The period was, for some, an opportunity to kill, loot and amass riches and fame. Others saw it as an occasion for commerce, alliances or the exchange of knowledge. There were some who pursued both. This is crusader history as it was, and it is this complexity that we as historians ought to present. We might not be able to free ourselves of our biases, but we should at least be beholden to the intricacy of history.
Suleiman A Mourad is a professor of religion at Smith College, Massachusetts. His books include The Mosaic of Islam (Verso, 2016)

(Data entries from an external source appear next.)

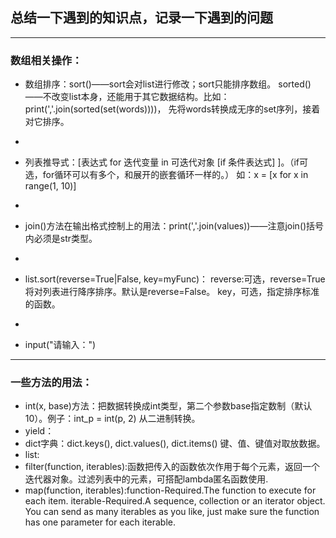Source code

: ## 总结一下遇到的知识点，记录一下遇到的问题

---

### 数组相关操作：

* 数组排序：sort()——sort会对list进行修改；sort只能排序数组。
sorted()——不改变list本身，还能用于其它数据结构。比如：print(','.join(sorted(set(words))))，
先将words转换成无序的set序列，接着对它排序。
-
* 列表推导式：[表达式 for 迭代变量 in 可迭代对象 [if 条件表达式] ]。（if可选，for循环可以有多个，和展开的嵌套循环一样的。）
如：x = [x for x in range(1, 10)]
-
* join()方法在输出格式控制上的用法：print(','.join(values))——注意join()括号内必须是str类型。
-
* list.sort(reverse=True|False, key=myFunc)：
reverse:可选，reverse=True将对列表进行降序排序。默认是reverse=False。
key，可选，指定排序标准的函数。
-
* input("请输入：")

---

### 一些方法的用法：

* int(x, base)方法：把数据转换成int类型，第二个参数base指定数制（默认10）。例子：int_p = int(p, 2) 从二进制转换。
* yield：
* dict字典：dict.keys(), dict.values(), dict.items() 键、值、键值对取放数据。
* list:
* filter(function, iterables):函数把传入的函数依次作用于每个元素，返回一个迭代器对象。过滤列表中的元素，可搭配lambda匿名函数使用.
* map(function, iterables):function-Required.The function to execute for each item. 
iterable-Required.A sequence, collection or an iterator object. 
You can send as many iterables as you like, just make sure the function has one parameter for each iterable.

Information exchange: Muslim-crusader collaboration produced innovations in several different areas
MEDICINE
In the 1110s and 1120s, Stephen of Pisa journeyed to Antioch in search of Arabic knowledge, specifically philosophy. His desire for learning the superior sciences of the Muslims led him into other fields, including medicine and astronomy. In Antioch, he led a team, including a Muslim convert to Christianity, to translate various works into Latin for European scholars. It is thanks to the list Stephen composed as a result of his translation of Ali ibn al-Abbas’s The Complete Book on the Craft of Medicine that many Arabic medical names entered the medieval vocabulary in Europe. Some, such as ‘cornea’ and ‘abdomen’, are still in use today.
FALCONRY
Emperor Frederick II developed such a passion for falconry that he once decided to author a book on the subject. He first asked some scholars in his court to translate for him the authoritative Arabic book on falconry, Kitab al-Mutawakkili, attributed to the ninth-century Abbasid caliph al-Mutawakkil, and other Arabic books as well. They showed Frederick how to study falconry as a science, based on observations and tests. Together, they inspired Frederick’s De Arte Venandi cum a Vibus (‘On the Art of Hunting With Birds’), which scholars consider the first ‘scientific’ study on birds of prey.
ARCHITECTURE
When Saladin took control of Egypt and ended the reign of the Fatimids in the 1170s, he constructed his palace on a promontory beneath the Muqattam hills in medieval Cairo, away from the alien Shia and Christian communities. Many of the artisans who worked there were captive crusaders, and employed techniques unknown to the Muslims and others in the Middle East.
Crusader architecture was much stronger and more durable, and allowed for bigger structures than those the locals were used to. The Muslims gradually learned these techniques of building and fortification, often by observing and studying the crusader castles that were spread all over the eastern Mediterranean.
JUSTICE
During one of his many visits to crusader-occupied Acre, Usama Ibn Munqidh, a nobleman who fought many battles against the Christians, brought a case against the Lord of Banias for seizing a flock of sheep belonging to him. Usama presented his grievance there to the King of Jerusalem, who convened a jury of knights to adjudicate the case. After hearing both sides, the jury retreated to a room to deliberate and came back to deliver a verdict in favor of Usama. The king had no choice but to accept their verdict. This was how the Muslims came to know about jury justice.